Arnaldo Arrieta September 1, 2015 by under Cloud Hosting 0 Comments

Introduction

MediaWiki is a wiki application written in PHP that the Wikimedia Foundation developed to run several of their projects. The encyclopedia Wikipedia is the most popular of these projects.

A wiki is a type of website that allows its users to create and edit content in a collaborative manner. It can be used in several ways, including as a knowledge base, documentation library, community website, or company intranet.

These kinds of websites are especially useful in contexts where several people need to create and modify pages in a quick and easy way.

This guide will show you how to install and set up the application, giving you the basis to deploy your own wiki site.

We will use the domain name “example.com” in this guide. Replace it with the domain name or IP address you have configured on your server.

 

Prerequisites

– An Ubuntu 14.04 server. You can run MediaWiki on a different flavor of GNU/Linux, but the steps outlined below could differ. If you do not have one, why not spin up a fast SSD Cloud server from Atlantic.Net.

Installing MediaWiki on Ubuntu 14.04

Before you begin, make sure your system is updated. From the command line, type:

sudo apt-get update
sudo apt-get upgrade

Proceed to install the package:

sudo apt-get install mediawiki

The package management system will install all the dependencies required.

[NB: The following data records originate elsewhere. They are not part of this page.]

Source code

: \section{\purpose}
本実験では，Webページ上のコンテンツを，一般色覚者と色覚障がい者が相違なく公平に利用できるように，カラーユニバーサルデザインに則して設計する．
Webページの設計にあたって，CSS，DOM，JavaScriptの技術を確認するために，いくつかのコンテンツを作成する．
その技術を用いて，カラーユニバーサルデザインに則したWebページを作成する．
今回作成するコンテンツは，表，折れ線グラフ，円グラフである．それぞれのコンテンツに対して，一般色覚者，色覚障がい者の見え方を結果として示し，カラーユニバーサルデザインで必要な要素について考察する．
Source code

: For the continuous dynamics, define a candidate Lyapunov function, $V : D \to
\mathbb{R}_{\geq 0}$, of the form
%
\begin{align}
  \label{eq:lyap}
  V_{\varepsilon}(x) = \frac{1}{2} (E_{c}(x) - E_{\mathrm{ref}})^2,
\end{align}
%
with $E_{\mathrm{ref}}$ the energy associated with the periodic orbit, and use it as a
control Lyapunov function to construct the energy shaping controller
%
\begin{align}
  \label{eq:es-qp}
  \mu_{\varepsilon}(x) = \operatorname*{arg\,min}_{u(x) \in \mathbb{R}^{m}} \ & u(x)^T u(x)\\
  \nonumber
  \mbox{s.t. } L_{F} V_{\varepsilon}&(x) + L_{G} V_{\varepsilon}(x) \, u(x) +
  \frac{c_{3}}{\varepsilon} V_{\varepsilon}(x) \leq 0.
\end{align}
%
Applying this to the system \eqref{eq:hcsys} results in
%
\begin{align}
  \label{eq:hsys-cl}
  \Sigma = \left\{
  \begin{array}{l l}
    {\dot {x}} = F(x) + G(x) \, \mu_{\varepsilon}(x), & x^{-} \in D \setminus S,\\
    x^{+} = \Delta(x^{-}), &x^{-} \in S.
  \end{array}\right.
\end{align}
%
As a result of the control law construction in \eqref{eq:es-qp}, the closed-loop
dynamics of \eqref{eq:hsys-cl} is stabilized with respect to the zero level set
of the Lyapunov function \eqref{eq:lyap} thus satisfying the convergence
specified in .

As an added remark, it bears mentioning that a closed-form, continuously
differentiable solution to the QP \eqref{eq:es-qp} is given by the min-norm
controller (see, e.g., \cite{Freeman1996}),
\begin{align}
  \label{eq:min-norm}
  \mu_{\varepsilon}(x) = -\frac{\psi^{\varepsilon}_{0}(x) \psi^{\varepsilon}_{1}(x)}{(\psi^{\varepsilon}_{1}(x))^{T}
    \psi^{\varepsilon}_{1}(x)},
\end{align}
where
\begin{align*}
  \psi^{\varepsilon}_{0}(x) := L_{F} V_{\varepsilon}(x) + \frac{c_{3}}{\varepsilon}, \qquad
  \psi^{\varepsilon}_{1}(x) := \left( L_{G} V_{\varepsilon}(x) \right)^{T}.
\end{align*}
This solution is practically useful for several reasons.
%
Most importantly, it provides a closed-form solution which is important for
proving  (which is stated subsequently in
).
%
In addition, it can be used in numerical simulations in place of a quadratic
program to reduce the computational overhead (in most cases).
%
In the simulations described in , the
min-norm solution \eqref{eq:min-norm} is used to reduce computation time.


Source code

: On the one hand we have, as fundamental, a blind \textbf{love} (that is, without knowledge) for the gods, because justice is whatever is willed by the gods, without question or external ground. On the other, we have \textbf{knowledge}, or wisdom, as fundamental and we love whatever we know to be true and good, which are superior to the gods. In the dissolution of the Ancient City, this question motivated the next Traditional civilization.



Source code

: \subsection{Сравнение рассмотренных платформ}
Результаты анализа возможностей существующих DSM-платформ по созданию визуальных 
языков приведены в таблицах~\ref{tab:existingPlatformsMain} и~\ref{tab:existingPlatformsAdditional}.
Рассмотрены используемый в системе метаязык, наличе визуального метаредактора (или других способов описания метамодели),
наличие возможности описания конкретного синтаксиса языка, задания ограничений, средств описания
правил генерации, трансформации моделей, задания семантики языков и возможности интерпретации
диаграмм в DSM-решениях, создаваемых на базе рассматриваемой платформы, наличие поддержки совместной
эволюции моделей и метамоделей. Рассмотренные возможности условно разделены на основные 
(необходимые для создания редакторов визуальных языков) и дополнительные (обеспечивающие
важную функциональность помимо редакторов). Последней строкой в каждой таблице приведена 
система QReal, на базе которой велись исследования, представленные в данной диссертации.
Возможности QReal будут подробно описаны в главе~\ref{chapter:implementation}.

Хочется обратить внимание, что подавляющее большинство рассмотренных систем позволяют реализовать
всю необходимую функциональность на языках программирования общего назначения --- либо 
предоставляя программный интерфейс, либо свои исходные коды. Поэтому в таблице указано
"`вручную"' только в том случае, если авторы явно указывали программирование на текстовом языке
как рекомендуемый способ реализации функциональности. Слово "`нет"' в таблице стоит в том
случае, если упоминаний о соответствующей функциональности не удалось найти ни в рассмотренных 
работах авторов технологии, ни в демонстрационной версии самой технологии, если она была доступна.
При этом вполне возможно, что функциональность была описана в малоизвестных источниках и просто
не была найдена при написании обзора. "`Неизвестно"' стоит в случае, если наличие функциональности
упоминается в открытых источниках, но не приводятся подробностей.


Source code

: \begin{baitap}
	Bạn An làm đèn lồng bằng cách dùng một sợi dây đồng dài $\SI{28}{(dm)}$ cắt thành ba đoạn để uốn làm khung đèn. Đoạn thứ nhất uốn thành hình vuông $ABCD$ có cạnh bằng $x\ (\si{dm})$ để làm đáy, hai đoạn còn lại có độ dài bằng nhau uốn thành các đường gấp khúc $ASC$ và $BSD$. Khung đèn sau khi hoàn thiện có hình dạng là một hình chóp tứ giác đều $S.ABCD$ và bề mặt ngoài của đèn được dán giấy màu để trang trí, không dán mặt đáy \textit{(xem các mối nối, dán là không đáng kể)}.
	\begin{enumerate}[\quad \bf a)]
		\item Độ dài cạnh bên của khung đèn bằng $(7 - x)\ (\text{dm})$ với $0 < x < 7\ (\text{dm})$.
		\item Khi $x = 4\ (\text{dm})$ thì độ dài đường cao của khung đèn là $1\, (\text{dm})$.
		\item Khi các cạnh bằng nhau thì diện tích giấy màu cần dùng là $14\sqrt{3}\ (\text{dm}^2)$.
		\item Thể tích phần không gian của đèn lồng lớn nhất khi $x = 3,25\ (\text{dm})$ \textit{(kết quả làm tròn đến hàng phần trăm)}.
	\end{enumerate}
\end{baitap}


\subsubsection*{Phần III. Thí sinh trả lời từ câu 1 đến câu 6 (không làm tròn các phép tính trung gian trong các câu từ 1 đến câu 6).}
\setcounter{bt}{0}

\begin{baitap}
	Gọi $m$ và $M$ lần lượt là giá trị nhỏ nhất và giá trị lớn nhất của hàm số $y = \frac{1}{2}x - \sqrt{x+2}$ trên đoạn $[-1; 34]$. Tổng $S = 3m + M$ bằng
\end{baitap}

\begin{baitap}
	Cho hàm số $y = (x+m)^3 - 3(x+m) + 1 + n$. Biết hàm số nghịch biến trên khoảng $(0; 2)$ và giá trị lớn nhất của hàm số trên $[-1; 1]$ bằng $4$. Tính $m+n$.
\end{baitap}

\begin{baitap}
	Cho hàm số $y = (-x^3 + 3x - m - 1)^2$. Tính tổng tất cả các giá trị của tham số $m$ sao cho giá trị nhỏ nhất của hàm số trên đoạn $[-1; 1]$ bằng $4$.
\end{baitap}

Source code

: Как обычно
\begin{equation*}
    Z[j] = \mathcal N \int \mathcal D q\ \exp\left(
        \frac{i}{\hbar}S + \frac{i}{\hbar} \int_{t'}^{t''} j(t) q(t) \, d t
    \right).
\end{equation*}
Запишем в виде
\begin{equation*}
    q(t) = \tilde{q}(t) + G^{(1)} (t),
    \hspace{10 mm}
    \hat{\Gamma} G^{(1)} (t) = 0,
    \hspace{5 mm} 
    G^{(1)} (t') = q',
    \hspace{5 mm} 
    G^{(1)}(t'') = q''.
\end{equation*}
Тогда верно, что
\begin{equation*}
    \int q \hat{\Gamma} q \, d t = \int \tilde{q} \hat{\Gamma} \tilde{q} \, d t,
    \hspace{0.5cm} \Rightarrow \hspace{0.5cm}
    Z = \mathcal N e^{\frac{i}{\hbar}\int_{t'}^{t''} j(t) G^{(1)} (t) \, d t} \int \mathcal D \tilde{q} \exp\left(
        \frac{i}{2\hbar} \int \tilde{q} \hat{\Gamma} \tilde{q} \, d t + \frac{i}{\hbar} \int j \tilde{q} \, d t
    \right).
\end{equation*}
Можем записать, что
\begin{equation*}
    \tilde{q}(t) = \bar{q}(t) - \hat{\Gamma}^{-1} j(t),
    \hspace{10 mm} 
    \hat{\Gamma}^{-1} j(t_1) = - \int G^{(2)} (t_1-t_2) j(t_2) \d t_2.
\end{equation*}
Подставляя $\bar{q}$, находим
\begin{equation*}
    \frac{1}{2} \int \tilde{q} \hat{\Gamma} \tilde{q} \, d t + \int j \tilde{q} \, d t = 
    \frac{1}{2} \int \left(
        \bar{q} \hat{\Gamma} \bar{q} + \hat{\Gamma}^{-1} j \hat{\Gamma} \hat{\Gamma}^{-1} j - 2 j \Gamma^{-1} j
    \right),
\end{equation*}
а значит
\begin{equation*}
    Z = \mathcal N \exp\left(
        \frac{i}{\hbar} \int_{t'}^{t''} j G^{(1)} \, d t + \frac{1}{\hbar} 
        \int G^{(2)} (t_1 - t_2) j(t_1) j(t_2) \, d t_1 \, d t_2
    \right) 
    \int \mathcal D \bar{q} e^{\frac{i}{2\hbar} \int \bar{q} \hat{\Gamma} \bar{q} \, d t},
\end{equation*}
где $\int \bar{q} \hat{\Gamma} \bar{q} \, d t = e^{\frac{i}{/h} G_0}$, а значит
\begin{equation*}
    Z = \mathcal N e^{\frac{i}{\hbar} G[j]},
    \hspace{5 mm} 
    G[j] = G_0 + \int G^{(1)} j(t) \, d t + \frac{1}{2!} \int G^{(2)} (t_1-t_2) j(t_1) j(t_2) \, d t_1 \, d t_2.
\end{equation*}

The MySQL database server is one of these dependencies. If MySQL is not already installed on your server, then the installer will prompt you for a password for the root MySQL user. Remember to choose a unique, secure password, different from the server user’s. Keep this password handy. You’ll need it again later during this installation.

 

There are also certain optional software packages used by MediaWiki that could be installed at this time. Although optional, they do provide useful features:

Imagemagick: a package used to create image thumbnails.
PHP5-intl: a PHP extension used for Unicode normalization.
PHP-apc: a package that provides cache features to PHP.

 

To install these optional packages, from the command line:

sudo apt-get install imagemagick php5-intl php-apc

 

Initial Configuration of MediaWiki

There are several configuration tasks to perform both on the server and with the guided web GUI before you will be able to use the wiki.

Configure Apache

The first step is to configure the Apache web server.

Using your preferred text editor, open the /etc/mediawiki/apache.conf file and uncomment the line beginning with Alias.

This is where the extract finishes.